THIS BOOK is a selection of Leon Rooke's Golden Oldies, stories culled from three previous collections and Exile magazine, all long out of print and delightfully reincarnated here in a splendid, thick Porcupine's Quill edition.
The author supplies an illuminating introduction in which he firmly places himself in a particular generation of postmod American writers who emerged in the '50s and '60s -Coover, Barthelme, Pynchon, Berger, Gaddis, Michaels writers, Rooke says, who
"were on the prowl for new strategies, new methods of presentation, a fusion of fresh and disparate techniques in the deployment of the story, stylistic innovation ... for a revamped, uninhibited muse."
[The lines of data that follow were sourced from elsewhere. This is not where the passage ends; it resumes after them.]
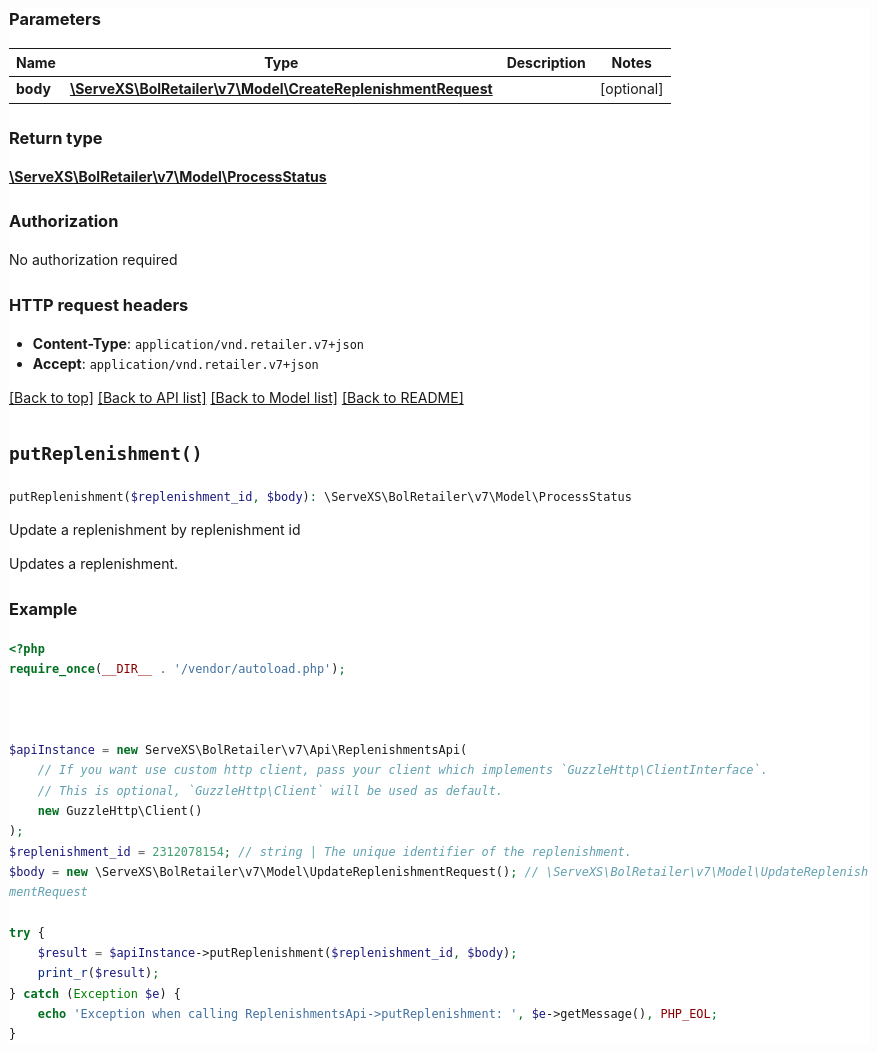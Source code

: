 ### Parameters

Name | Type | Description  | Notes
------------- | ------------- | ------------- | -------------
 **body** | [**\ServeXS\BolRetailer\v7\Model\CreateReplenishmentRequest**](../Model/CreateReplenishmentRequest.md)|  | [optional]

### Return type

[**\ServeXS\BolRetailer\v7\Model\ProcessStatus**](../Model/ProcessStatus.md)

### Authorization

No authorization required

### HTTP request headers

- **Content-Type**: `application/vnd.retailer.v7+json`
- **Accept**: `application/vnd.retailer.v7+json`

[[Back to top]](#) [[Back to API list]](../../README.md#endpoints)
[[Back to Model list]](../../README.md#models)
[[Back to README]](../../README.md)

## `putReplenishment()`

```php
putReplenishment($replenishment_id, $body): \ServeXS\BolRetailer\v7\Model\ProcessStatus
```

Update a replenishment by replenishment id

Updates a replenishment.

### Example

```php
<?php
require_once(__DIR__ . '/vendor/autoload.php');



$apiInstance = new ServeXS\BolRetailer\v7\Api\ReplenishmentsApi(
    // If you want use custom http client, pass your client which implements `GuzzleHttp\ClientInterface`.
    // This is optional, `GuzzleHttp\Client` will be used as default.
    new GuzzleHttp\Client()
);
$replenishment_id = 2312078154; // string | The unique identifier of the replenishment.
$body = new \ServeXS\BolRetailer\v7\Model\UpdateReplenishmentRequest(); // \ServeXS\BolRetailer\v7\Model\UpdateReplenishmentRequest

try {
    $result = $apiInstance->putReplenishment($replenishment_id, $body);
    print_r($result);
} catch (Exception $e) {
    echo 'Exception when calling ReplenishmentsApi->putReplenishment: ', $e->getMessage(), PHP_EOL;
}
```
"Uninhibited" is the operative word here. Rooke deploys a vast array of disruptive and disrupted plot techniques, inter-woven voices, bizarre or fantastic situations, and morally ambiguous or outrageously evil characters. He writes in a style that is part hammer- and-tongs sermon and part lyric delirium, threaded through with a line of high Southern (Faulknerian) bombast and rhetorical violence. These stories are harsh, dark, brooding, and extremely funny. In "Biographical Notes," a saintly, philosophical porno-film producer fights for custody of his dead star's daughter after being accused of rape by the child's demented and abusive babysitter. In the Rashomon-like "The Heart Must from Its Breaking," a paralysed woman crawls from her deathbed to battle a nameless apparition come to steal her children. The children escape on a miraculous white horse and are never seen again. In "The End of the Revolution and Other Stories," Rooke presents the reader with a diary of a schizophrenic, all of whose loves, obsessions, tormentors, and admirers turn out to be aspects of her own mind. "The Street of Moons," either a novella or three connected stories, depending on how you look at it, takes place in a death-haunted Mexican fishing village that suffers periodic floods and mysterious plagues. An expatriate American girl named Madeline runs out of money, gets dumped by her sponging boyfriend, and ends up prostituting herself to an eccentrically evil, white-suited Mexican named Gomez.
Rooke has an amazing range; he casts his stylistic net widely. But in story after story his thematic preoccupations revolve around the idea of innocence under assault - terrible things happen to women and children in Rooke stories. Death lurks in the unidentifiable garbage mounds in the Mexican streets or in the face and voice of a beautiful woman or in a golden, spinning shape in a church aisle. Madness haunts every one of us. But, above all, some people are just plain vile and run around doing harm. (Rooke is one of the few writers in our nice-nice, post-therapeutic age who will actually present an irredeemably nasty character.)
Rooke's vision is Manichaean, melodramatic, exaggerated, and sometimes intentionally cartoonish. At its root, it is pure antithesis - angels against devils. This formal opposition, though, is the engine of his furious style. Leon Rooke doesn't write like any of those precious minimalists or K-Mart realists cluttering the literary marketplace these days. He is the high-priest of maximalist panache, the standard-bearer for a hyper-rhetoric that is at once strange, eccentric, and beautiful.